The unstable weather patterns created by Global Warming means that there will be drought and flooding somewhere in the world, more or less at the same time. So this impending hurricane just pushes the drought out of its way for a while but it will come back.

http://in.reuters.com/article/2012/08/30/us-usa-drought-idINBRE87T0Z620120830

Drought eases in U.S. Midwest, worsens in northern Plains

By Karl Plume

Thu Aug 30, 2012 9:30pm IST

(Reuters) – The worst U.S. drought in a half century loosened its grip on the Midwest in the past week, helped by rain and cooler temperatures, but the drought grew more dire in the northern Plains, a report from climate experts said on Thursday.

But the improved Midwest weather arrived too late for crops in major farm states such as Kansas, Iowa, Illinois and Indiana, where severe corn and soybean yield losses have already been realized.

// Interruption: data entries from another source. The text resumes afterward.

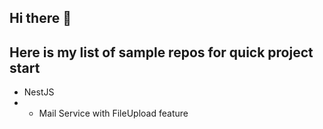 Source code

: ## Hi there 👋
## Here is my list of sample repos for quick project start
- NestJS
- - Mail Service with FileUpload feature
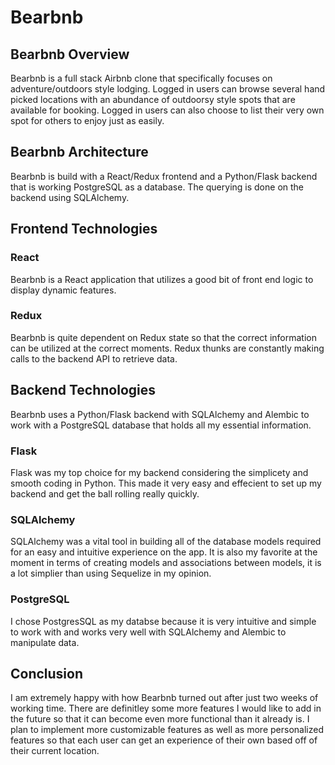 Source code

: # Bearbnb

## Bearbnb Overview
Bearbnb is a full stack Airbnb clone that specifically focuses on adventure/outdoors style lodging.  Logged in users can browse several hand picked locations with an abundance of outdoorsy style spots that are available for booking.  Logged in users can also choose to list their very own spot for others to enjoy just as easily. 

## Bearbnb Architecture 
Bearbnb is build with a React/Redux frontend and a Python/Flask backend that is working PostgreSQL as a database.  The querying is done on the backend using SQLAlchemy.

## Frontend Technologies
### React
Bearbnb is a React application that utilizes a good bit of front end logic to display dynamic features.

### Redux
Bearbnb is quite dependent on Redux state so that the correct information can be utilized at the correct moments.  Redux thunks are constantly making calls to the backend API to retrieve data.

## Backend Technologies

Bearbnb uses a Python/Flask backend with SQLAlchemy and Alembic to work with a PostgreSQL database that holds all my essential information.

### Flask
Flask was my top choice for my backend considering the simplicety and smooth coding in Python. This made it very easy and effecient to set up my backend and get the ball rolling really quickly.

### SQLAlchemy
SQLAlchemy was a vital tool in building all of the database models required for an easy and intuitive experience on the app.  It is also my favorite at the moment in terms of creating models and associations between models, it is a lot simplier than using Sequelize in my opinion.

### PostgreSQL
I chose PostgresSQL as my databse because it is very intuitive and simple to work with and works very well with SQLAlchemy and Alembic to manipulate data.


## Conclusion
I am extremely happy with how Bearbnb turned out after just two weeks of working time.  There are definitley some more features I would like to add in the future so that it can become even more functional than it already is.  I plan to implement more customizable features as well as more personalized features so that each user can get an experience of their own based off of their current location.


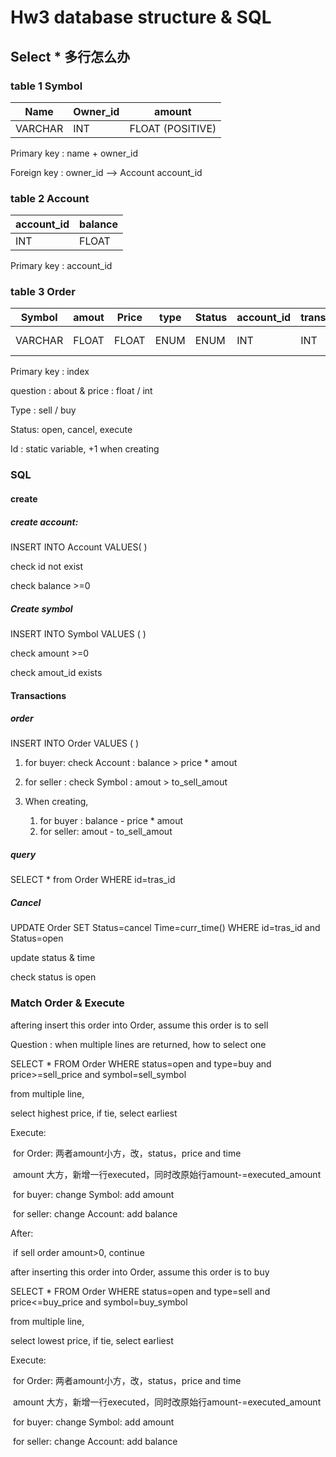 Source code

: # Hw3 database structure & SQL 

## Select * 多行怎么办

### table 1 Symbol

| Name    | Owner_id | amount           |
| ------- | -------- | ---------------- |
| VARCHAR | INT      | FLOAT (POSITIVE) |

Primary key : name + owner_id

Foreign key : owner_id --> Account account_id

### table 2 Account

| account_id | balance |
| ---------- | ------- |
| INT        | FLOAT   |

Primary key : account_id

### table 3 Order 

| Symbol  | amout | Price | type | Status | account_id | transaction_id | time       | Index |
| ------- | ----- | ----- | ---- | ------ | ---------- | -------------- | ---------- | ----- |
| VARCHAR | FLOAT | FLOAT | ENUM | ENUM   | INT        | INT            | Time Stamp | INT   |

Primary key : index

question : about & price : float / int

Type : sell / buy

Status: open, cancel, execute

Id : static variable, +1 when creating



### SQL 

#### create

##### create account:

INSERT INTO Account VALUES( )

check id not exist

check balance >=0

##### Create symbol

INSERT INTO Symbol VALUES ( )

check amount >=0

check amout_id exists



#### Transactions

##### order

INSERT INTO Order VALUES ( )

1. for buyer: check Account : balance > price * amout

2. for seller : check Symbol : amout > to_sell_amout

3. When creating,

   1. for buyer : balance -  price * amout
   2. for seller: amout - to_sell_amout

   

##### query

SELECT * from Order WHERE id=tras_id



##### Cancel

UPDATE Order SET Status=cancel Time=curr_time() WHERE id=tras_id and Status=open

update status & time

check status is open



### Match Order & Execute

aftering insert this order into Order, assume this order is to sell

Question : when multiple lines are returned, how to select one

SELECT * FROM Order WHERE status=open and type=buy and price>=sell_price and symbol=sell_symbol

from multiple line,

select highest price, if tie, select earliest 

Execute: 

​	for Order: 两者amount小方，改，status，price and time

​						amount 大方，新增一行executed，同时改原始行amount-=executed_amount

​	for buyer: change Symbol: add amount

​	for seller: change Account: add balance

After:

​	if sell order amount>0, continue



after inserting this order into Order, assume this order is to buy

SELECT * FROM Order WHERE status=open and type=sell and price<=buy_price and symbol=buy_symbol

from multiple line,

select lowest price, if tie, select earliest 

Execute: 

​	for Order:  两者amount小方，改，status，price and time

​						amount 大方，新增一行executed，同时改原始行amount-=executed_amount

​	for buyer: change Symbol: add amount

​	for seller: change Account: add balance

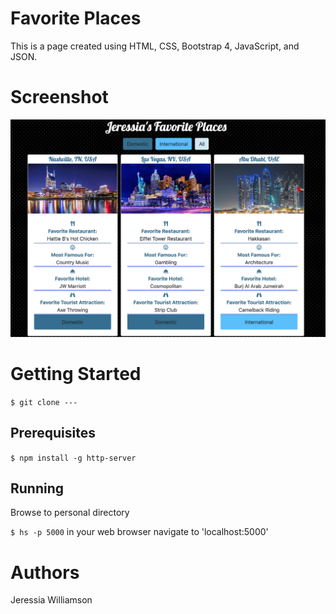 # Favorite Places
This is a page created using HTML, CSS, Bootstrap 4, JavaScript, and JSON.

# Screenshot
![photo](https://github.com/jeressia/favoriteplaces/blob/master/Screen%20Shot%202019-04-05%20at%207.54.18%20PM.png?raw=true)

# Getting Started
`$ git clone ---`

## Prerequisites
`$ npm install -g http-server`
## Running
Browse to personal directory

`$ hs -p 5000`
in your web browser navigate to 'localhost:5000'

# Authors
Jeressia Williamson
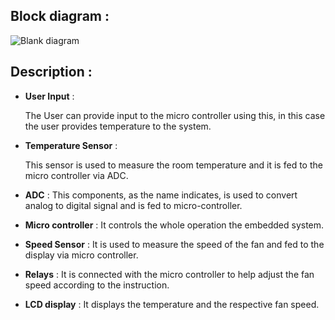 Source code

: 
## Block diagram :


![Blank diagram](https://user-images.githubusercontent.com/75168665/155831350-a56a0b12-b102-48c4-a8e1-63f43319fff2.jpeg)

## Description :

 -  **User Input** : 
             
      The User can provide input to the micro controller using this, in this case the user provides temperature to the system.
 - **Temperature Sensor** : 
             
     This sensor is used to measure the room temperature and it is fed to the micro controller via ADC.
 - **ADC** : This components, as the name indicates, is used to convert analog to digital signal and is fed to micro-controller.
 - **Micro controller** : It controls the whole operation the embedded system.
 - **Speed Sensor** : It is used to measure the speed of the fan and fed to the display via micro controller.
 - **Relays** : It is connected with the micro controller to help adjust the fan speed according to the instruction.
 - **LCD display** : It displays the temperature and the respective fan speed.


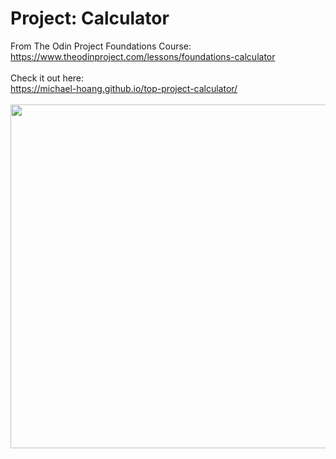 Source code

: # Project: Calculator

From The Odin Project Foundations Course: <br>
https://www.theodinproject.com/lessons/foundations-calculator <br>
<br>
Check it out here: <br>
https://michael-hoang.github.io/top-project-calculator/ <br>
<br>
<img src="" width="550"> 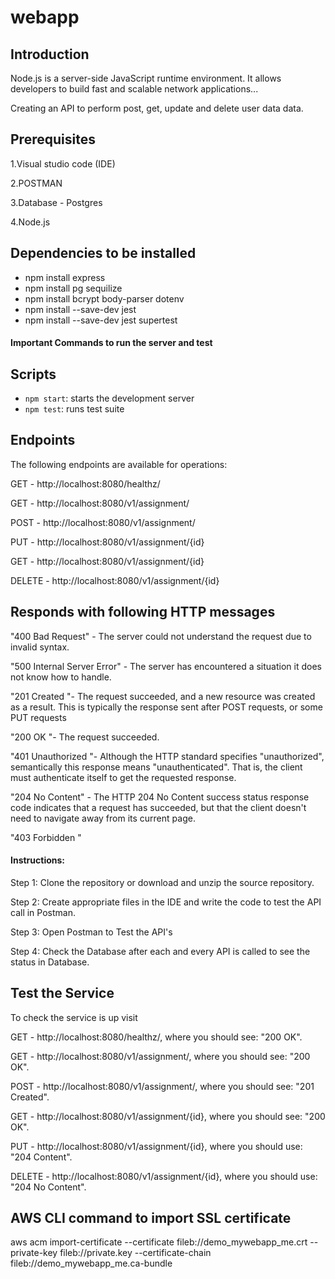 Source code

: # webapp
## Introduction
Node.js is a server-side JavaScript runtime environment. It allows developers to build fast and scalable network applications...

Creating an API to perform post, get, update and delete user data data.  

## Prerequisites

1.Visual studio code (IDE)

2.POSTMAN

3.Database - Postgres

4.Node.js

## Dependencies to be installed 

- npm install express 
- npm install pg sequilize 
- npm install bcrypt body-parser dotenv
- npm install --save-dev jest
- npm install --save-dev jest supertest

<h4>Important Commands to run the server and test</h4>

## Scripts
- `npm start`: starts the development server
- `npm test`: runs test suite

## Endpoints
The following endpoints are available for operations:

GET - http://localhost:8080/healthz/

GET - http://localhost:8080/v1/assignment/

POST - http://localhost:8080/v1/assignment/

PUT - http://localhost:8080/v1/assignment/{id}

GET - http://localhost:8080/v1/assignment/{id}

DELETE - http://localhost:8080/v1/assignment/{id}


## Responds with following HTTP messages

"400 Bad Request" - The server could not understand the request due to invalid syntax.

"500 Internal Server Error" - The server has encountered a situation it does not know how to handle.

"201 Created "- The request succeeded, and a new resource was created as a result. This is typically the response sent after POST requests, or some PUT requests

"200 OK "- The request succeeded.

"401 Unauthorized "- Although the HTTP standard specifies "unauthorized", semantically this response means "unauthenticated". That is, the client must authenticate itself to get the requested response.

"204 No Content" - The HTTP 204 No Content success status response code indicates that a request has succeeded, but that the client doesn't need to navigate away from its current page.

"403 Forbidden "


<h4>Instructions:</h4>
Step 1: Clone the repository or download and unzip the source repository.

Step 2: Create appropriate files in the IDE and write the code to test the API call in Postman.

Step 3: Open Postman to Test the API's

Step 4: Check the Database after each and every API is called to see the status in Database.

## Test the Service
To check the service is up visit

GET - http://localhost:8080/healthz/, where you should see: "200 OK".

GET - http://localhost:8080/v1/assignment/, where you should see: "200 OK".

POST - http://localhost:8080/v1/assignment/, where you should see: "201 Created".

GET - http://localhost:8080/v1/assignment/{id}, where you should see: "200 OK".

PUT - http://localhost:8080/v1/assignment/{id}, where you should use: "204 Content".

DELETE - http://localhost:8080/v1/assignment/{id}, where you should use: "204 No Content".

## AWS CLI command to import SSL certificate

aws acm import-certificate --certificate fileb://demo_mywebapp_me.crt --private-key fileb://private.key --certificate-chain fileb://demo_mywebapp_me.ca-bundle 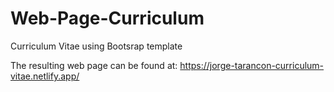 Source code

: # Web-Page-Curriculum
Curriculum Vitae using Bootsrap template

The resulting web page can be found at: https://jorge-tarancon-curriculum-vitae.netlify.app/
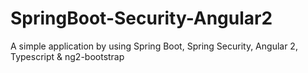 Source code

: # SpringBoot-Security-Angular2
A simple application by using Spring Boot, Spring Security, Angular 2, Typescript &amp; ng2-bootstrap
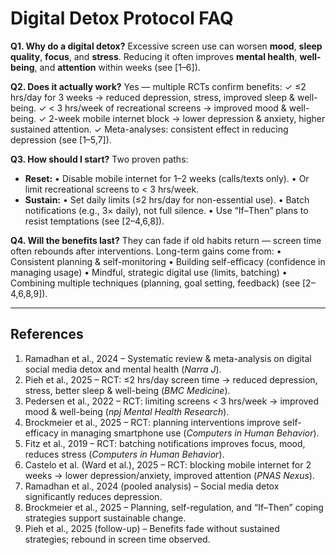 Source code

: # Digital Detox Protocol FAQ

**Q1. Why do a digital detox?**
Excessive screen use can worsen **mood**, **sleep quality**, **focus**, and **stress**. Reducing it often improves **mental health**, **well-being**, and **attention** within weeks (see \[1–6]).

**Q2. Does it actually work?**
Yes — multiple RCTs confirm benefits:
✓ ≤2 hrs/day for 3 weeks → reduced depression, stress, improved sleep & well-being.
✓ < 3 hrs/week of recreational screens → improved mood & well-being.
✓ 2-week mobile internet block → lower depression & anxiety, higher sustained attention.
✓ Meta-analyses: consistent effect in reducing depression (see \[1–5,7]).

**Q3. How should I start?**
Two proven paths:

* **Reset:**
  • Disable mobile internet for 1–2 weeks (calls/texts only).
  • Or limit recreational screens to < 3 hrs/week.
* **Sustain:**
  • Set daily limits (≤2 hrs/day for non-essential use).
  • Batch notifications (e.g., 3× daily), not full silence.
  • Use “If–Then” plans to resist temptations (see \[2–4,6,8]).

**Q4. Will the benefits last?**
They can fade if old habits return — screen time often rebounds after interventions. Long-term gains come from:
• Consistent planning & self-monitoring
• Building self-efficacy (confidence in managing usage)
• Mindful, strategic digital use (limits, batching)
• Combining multiple techniques (planning, goal setting, feedback) (see \[2–4,6,8,9]).

---

## References

1. Ramadhan et al., 2024 – Systematic review & meta-analysis on digital social media detox and mental health (*Narra J*).
2. Pieh et al., 2025 – RCT: ≤2 hrs/day screen time → reduced depression, stress, better sleep & well-being (*BMC Medicine*).
3. Pedersen et al., 2022 – RCT: limiting screens < 3 hrs/week → improved mood & well-being (*npj Mental Health Research*).
4. Brockmeier et al., 2025 – RCT: planning interventions improve self-efficacy in managing smartphone use (*Computers in Human Behavior*).
5. Fitz et al., 2019 – RCT: batching notifications improves focus, mood, reduces stress (*Computers in Human Behavior*).
6. Castelo et al. (Ward et al.), 2025 – RCT: blocking mobile internet for 2 weeks → lower depression/anxiety, improved attention (*PNAS Nexus*).
7. Ramadhan et al., 2024 (pooled analysis) – Social media detox significantly reduces depression.
8. Brockmeier et al., 2025 – Planning, self-regulation, and “If–Then” coping strategies support sustainable change.
9. Pieh et al., 2025 (follow-up) – Benefits fade without sustained strategies; rebound in screen time observed. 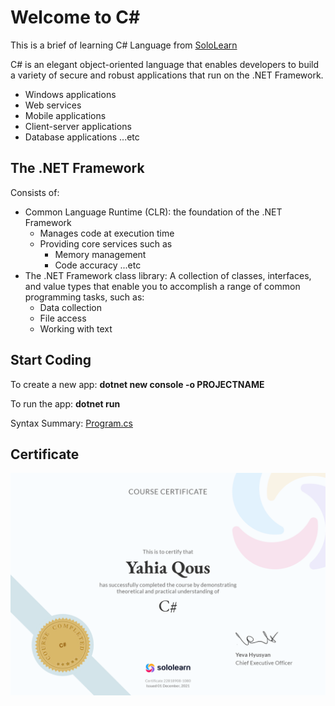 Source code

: # Welcome to C#

This is a brief of learning C# Language from [SoloLearn](https://www.sololearn.com/learning/1080)

C# is an elegant object-oriented language that enables developers to build a variety of secure and robust applications that run on the .NET Framework.

- Windows applications
- Web services
- Mobile applications
- Client-server applications
- Database applications ...etc


## The .NET Framework

Consists of:

- Common Language Runtime (CLR): the foundation of the .NET Framework
  - Manages code at execution time
  - Providing core services such as
    - Memory management
    - Code accuracy ...etc
- The .NET Framework class library: A collection of classes, interfaces, and value types that enable you to accomplish a range of common programming tasks, such as:
  - Data collection
  - File access
  - Working with text

## Start Coding

To create a new app: **dotnet new console -o PROJECTNAME**

To run the app: **dotnet run**

Syntax Summary: [Program.cs](https://github.com/YAHIAQOUS/c_sharp_learning/blob/main/Program.cs)

## Certificate

![SoloLearn-C#](./pictures/SoloLearnCertificate.png)
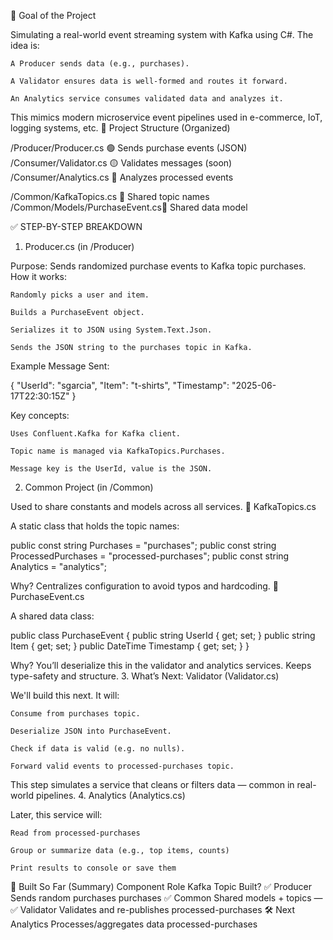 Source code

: 🧠 Goal of the Project

Simulating a real-world event streaming system with Kafka using C#. The idea is:

    A Producer sends data (e.g., purchases).

    A Validator ensures data is well-formed and routes it forward.

    An Analytics service consumes validated data and analyzes it.

This mimics modern microservice event pipelines used in e-commerce, IoT, logging systems, etc.
📁 Project Structure (Organized)

/Producer/Producer.cs            🟢 Sends purchase events (JSON)
/Consumer/Validator.cs          🟡 Validates messages (soon)
/Consumer/Analytics.cs          🔵 Analyzes processed events

/Common/KafkaTopics.cs          📌 Shared topic names
/Common/Models/PurchaseEvent.cs📌 Shared data model

✅ STEP-BY-STEP BREAKDOWN
1. Producer.cs (in /Producer)

Purpose: Sends randomized purchase events to Kafka topic purchases.
How it works:

    Randomly picks a user and item.

    Builds a PurchaseEvent object.

    Serializes it to JSON using System.Text.Json.

    Sends the JSON string to the purchases topic in Kafka.

Example Message Sent:

{
  "UserId": "sgarcia",
  "Item": "t-shirts",
  "Timestamp": "2025-06-17T22:30:15Z"
}

Key concepts:

    Uses Confluent.Kafka for Kafka client.

    Topic name is managed via KafkaTopics.Purchases.

    Message key is the UserId, value is the JSON.

2. Common Project (in /Common)

Used to share constants and models across all services.
🔸 KafkaTopics.cs

A static class that holds the topic names:

public const string Purchases = "purchases";
public const string ProcessedPurchases = "processed-purchases";
public const string Analytics = "analytics";

Why? Centralizes configuration to avoid typos and hardcoding.
🔸 PurchaseEvent.cs

A shared data class:

public class PurchaseEvent
{
    public string UserId { get; set; }
    public string Item { get; set; }
    public DateTime Timestamp { get; set; }
}

Why? You’ll deserialize this in the validator and analytics services. Keeps type-safety and structure.
3. What’s Next: Validator (Validator.cs)

We'll build this next. It will:

    Consume from purchases topic.

    Deserialize JSON into PurchaseEvent.

    Check if data is valid (e.g. no nulls).

    Forward valid events to processed-purchases topic.

This step simulates a service that cleans or filters data — common in real-world pipelines.
4. Analytics (Analytics.cs)

Later, this service will:

    Read from processed-purchases

    Group or summarize data (e.g., top items, counts)

    Print results to console or save them

🧩 Built So Far (Summary)
Component	Role	Kafka Topic	Built? ✅
Producer	Sends random purchases	purchases	✅
Common	Shared models + topics	—	✅
Validator	Validates and re-publishes	processed-purchases	🛠️ Next
Analytics	Processes/aggregates data	processed-purchases
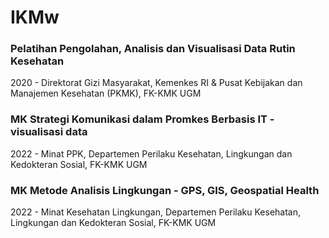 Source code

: # IKMw
### Pelatihan Pengolahan, Analisis dan Visualisasi Data Rutin Kesehatan
2020 - Direktorat Gizi Masyarakat, Kemenkes RI & Pusat Kebijakan dan Manajemen Kesehatan (PKMK), FK-KMK UGM

### MK Strategi Komunikasi dalam Promkes Berbasis IT - visualisasi data 
2022 - Minat PPK, Departemen Perilaku Kesehatan, Lingkungan dan Kedokteran Sosial, FK-KMK UGM

### MK Metode Analisis Lingkungan - GPS, GIS, Geospatial Health 
2022 - Minat Kesehatan Lingkungan, Departemen Perilaku Kesehatan, Lingkungan dan Kedokteran Sosial, FK-KMK UGM
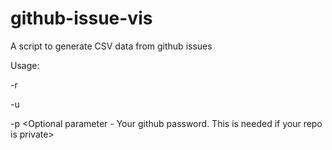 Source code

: github-issue-vis
================

A script to generate CSV data from github issues

Usage:

-r <The name of your github repo>

-u <Your user name in github>

-p <Optional parameter - Your github password. This is needed if your repo is private>
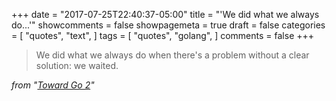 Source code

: +++
date = "2017-07-25T22:40:37-05:00"
title = "'We did what we always do...'"
showcomments = false
showpagemeta = true
draft = false
categories = [
  "quotes",
  "text",
]
tags = [
  "quotes",
  "golang",
]
comments = false
+++

>We did what we always do when there's a problem without a clear solution: we waited.

_from "[Toward Go 2](https://blog.golang.org/toward-go2)"_
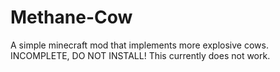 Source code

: # Methane-Cow
A simple minecraft mod that implements more explosive cows.
INCOMPLETE, DO NOT INSTALL! This currently does not work.
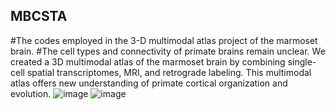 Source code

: ## MBCSTA
#The codes employed in the 3-D multimodal atlas project of the marmoset brain.
#The cell types and connectivity of primate brains remain unclear. We created a 3D multimodal atlas of the marmoset brain by combining single-cell spatial transcriptomes, MRI, and retrograde labeling.
This multimodal atlas offers new understanding of primate cortical organization and evolution.
![image](https://github.com/user-attachments/assets/a72a2497-bdc6-43ca-bf5c-9255816f3460)
![image](https://github.com/user-attachments/assets/e9102bc2-13e2-47ec-80ab-abb0146bdcc1)
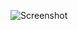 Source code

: ![Screenshot](https://raw.githubusercontent.com/Cryakl/Ultimate-RAT-Collection/refs/heads/main/Rejoice/Rejoice%202006%20v2.0/Screenshot.png)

The portion of the contiguous United States suffering from at least “severe” drought fell to 42.34 percent from 44.03 percent over the prior week, according to the Drought Monitor, a weekly synthesis representing a consensus climatologists.

The percentage of the Midwest in that category slipped to 49.96 from 51.06 the previous week, with the most notable improvement in Indiana, 64.07 percent of which was under severe drought or worse, down from 81.48 percent a week ago.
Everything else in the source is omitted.